**TASK DATA**
• • • •

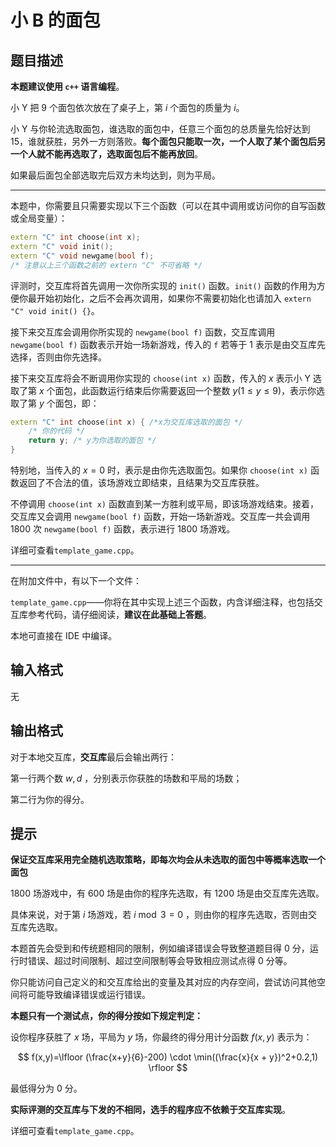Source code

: # 小 B 的面包

## 题目描述

**本题建议使用 `c++` 语言编程**。

小 Y 把 $9$ 个面包依次放在了桌子上，第 $i$ 个面包的质量为 $i$。

小 Y 与你轮流选取面包，谁选取的面包中，任意三个面包的总质量先恰好达到 $15$，谁就获胜，另外一方则落败。**每个面包只能取一次，一个人取了某个面包后另一个人就不能再选取了，选取面包后不能再放回**。

如果最后面包全部选取完后双方未均达到，则为平局。

---

本题中，你需要且只需要实现以下三个函数（可以在其中调用或访问你的自写函数或全局变量）：

```cpp
extern "C" int choose(int x);
extern "C" void init();
extern "C" void newgame(bool f);
/* 注意以上三个函数之前的 extern "C" 不可省略 */
```

评测时，交互库将首先调用一次你所实现的 `init()` 函数。`init()` 函数的作用为方便你最开始初始化，之后不会再次调用，如果你不需要初始化也请加入 `extern "C" void init() {}`。

接下来交互库会调用你所实现的 `newgame(bool f)` 函数，交互库调用 `newgame(bool f)` 函数表示开始一场新游戏，传入的 `f` 若等于 $1$ 表示是由交互库先选择，否则由你先选择。

接下来交互库将会不断调用你实现的 `choose(int x)` 函数，传入的 $x$ 表示小 Y 选取了第 $x$ 个面包，此函数运行结束后你需要返回一个整数 $y(1 \le y \le 9)$，表示你选取了第 $y$ 个面包，即：

```cpp
extern "C" int choose(int x) { /*x为交互库选取的面包 */
    /* 你的代码 */
    return y; /* y为你选取的面包 */
}
```

特别地，当传入的 $x=0$ 时，表示是由你先选取面包。如果你 `choose(int x)` 函数返回了不合法的值，该场游戏立即结束，且结果为交互库获胜。

不停调用 `choose(int x)` 函数直到某一方胜利或平局，即该场游戏结束。接着，交互库又会调用 `newgame(bool f)` 函数，开始一场新游戏。交互库一共会调用 $1800$ 次 `newgame(bool f)` 函数，表示进行 $1800$ 场游戏。

详细可查看`template_game.cpp`。

---

在附加文件中，有以下一个文件：

`template_game.cpp`——你将在其中实现上述三个函数，内含详细注释，也包括交互库参考代码，请仔细阅读，**建议在此基础上答题**。

本地可直接在 IDE 中编译。

## 输入格式

无

## 输出格式

对于本地交互库，**交互库**最后会输出两行：

第一行两个数 $w,d$ ，分别表示你获胜的场数和平局的场数；

第二行为你的得分。

## 提示

**保证交互库采用完全随机选取策略，即每次均会从未选取的面包中等概率选取一个面包**

$1800$ 场游戏中，有 $600$ 场是由你的程序先选取，有 $1200$ 场是由交互库先选取。

具体来说，对于第 $i$ 场游戏，若 $i \bmod 3 =0$ ，则由你的程序先选取，否则由交互库先选取。

本题首先会受到和传统题相同的限制，例如编译错误会导致整道题目得 $0$ 分，运行时错误、超过时间限制、超过空间限制等会导致相应测试点得 $0$ 分等。

你只能访问自己定义的和交互库给出的变量及其对应的内存空间，尝试访问其他空间将可能导致编译错误或运行错误。

**本题只有一个测试点，你的得分按如下规定判定：**

设你程序获胜了 $x$ 场，平局为 $y$ 场，你最终的得分用计分函数 $f(x,y)$ 表示为：

$$
f(x,y)=\lfloor (\frac{x+y}{6}-200) \cdot \min((\frac{x}{x + y})^2+0.2,1) \rfloor
$$

最低得分为 $0$ 分。

**实际评测的交互库与下发的不相同，选手的程序应不依赖于交互库实现**。

详细可查看`template_game.cpp`。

• • • •

**WHAT YOU HAVE TO DO**
Pictures aside, the material must be written out word for word.

**EXERCISE RESULT**
Source code

: # 小 B 的面包

## 题目描述

**本题建议使用 `c++` 语言编程**。

小 Y 把 $9$ 个面包依次放在了桌子上，第 $i$ 个面包的质量为 $i$。

小 Y 与你轮流选取面包，谁选取的面包中，任意三个面包的总质量先恰好达到 $15$，谁就获胜，另外一方则落败。**每个面包只能取一次，一个人取了某个面包后另一个人就不能再选取了，选取面包后不能再放回**。

如果最后面包全部选取完后双方未均达到，则为平局。

---

本题中，你需要且只需要实现以下三个函数（可以在其中调用或访问你的自写函数或全局变量）：

```cpp
extern "C" int choose(int x);
extern "C" void init();
extern "C" void newgame(bool f);
/* 注意以上三个函数之前的 extern "C" 不可省略 */
```

评测时，交互库将首先调用一次你所实现的 `init()` 函数。`init()` 函数的作用为方便你最开始初始化，之后不会再次调用，如果你不需要初始化也请加入 `extern "C" void init() {}`。

接下来交互库会调用你所实现的 `newgame(bool f)` 函数，交互库调用 `newgame(bool f)` 函数表示开始一场新游戏，传入的 `f` 若等于 $1$ 表示是由交互库先选择，否则由你先选择。

接下来交互库将会不断调用你实现的 `choose(int x)` 函数，传入的 $x$ 表示小 Y 选取了第 $x$ 个面包，此函数运行结束后你需要返回一个整数 $y(1 \le y \le 9)$，表示你选取了第 $y$ 个面包，即：

```cpp
extern "C" int choose(int x) { /*x为交互库选取的面包 */
    /* 你的代码 */
    return y; /* y为你选取的面包 */
}
```

特别地，当传入的 $x=0$ 时，表示是由你先选取面包。如果你 `choose(int x)` 函数返回了不合法的值，该场游戏立即结束，且结果为交互库获胜。

不停调用 `choose(int x)` 函数直到某一方胜利或平局，即该场游戏结束。接着，交互库又会调用 `newgame(bool f)` 函数，开始一场新游戏。交互库一共会调用 $1800$ 次 `newgame(bool f)` 函数，表示进行 $1800$ 场游戏。

详细可查看`template_game.cpp`。

---

在附加文件中，有以下一个文件：

`template_game.cpp`——你将在其中实现上述三个函数，内含详细注释，也包括交互库参考代码，请仔细阅读，**建议在此基础上答题**。

本地可直接在 IDE 中编译。

## 输入格式

无

## 输出格式

对于本地交互库，**交互库**最后会输出两行：

第一行两个数 $w,d$ ，分别表示你获胜的场数和平局的场数；

第二行为你的得分。

## 提示

**保证交互库采用完全随机选取策略，即每次均会从未选取的面包中等概率选取一个面包**

$1800$ 场游戏中，有 $600$ 场是由你的程序先选取，有 $1200$ 场是由交互库先选取。

具体来说，对于第 $i$ 场游戏，若 $i \bmod 3 =0$ ，则由你的程序先选取，否则由交互库先选取。

本题首先会受到和传统题相同的限制，例如编译错误会导致整道题目得 $0$ 分，运行时错误、超过时间限制、超过空间限制等会导致相应测试点得 $0$ 分等。

你只能访问自己定义的和交互库给出的变量及其对应的内存空间，尝试访问其他空间将可能导致编译错误或运行错误。

**本题只有一个测试点，你的得分按如下规定判定：**

设你程序获胜了 $x$ 场，平局为 $y$ 场，你最终的得分用计分函数 $f(x,y)$ 表示为：

$$
f(x,y)=\lfloor (\frac{x+y}{6}-200) \cdot \min((\frac{x}{x + y})^2+0.2,1) \rfloor
$$

最低得分为 $0$ 分。

**实际评测的交互库与下发的不相同，选手的程序应不依赖于交互库实现**。

详细可查看`template_game.cpp`。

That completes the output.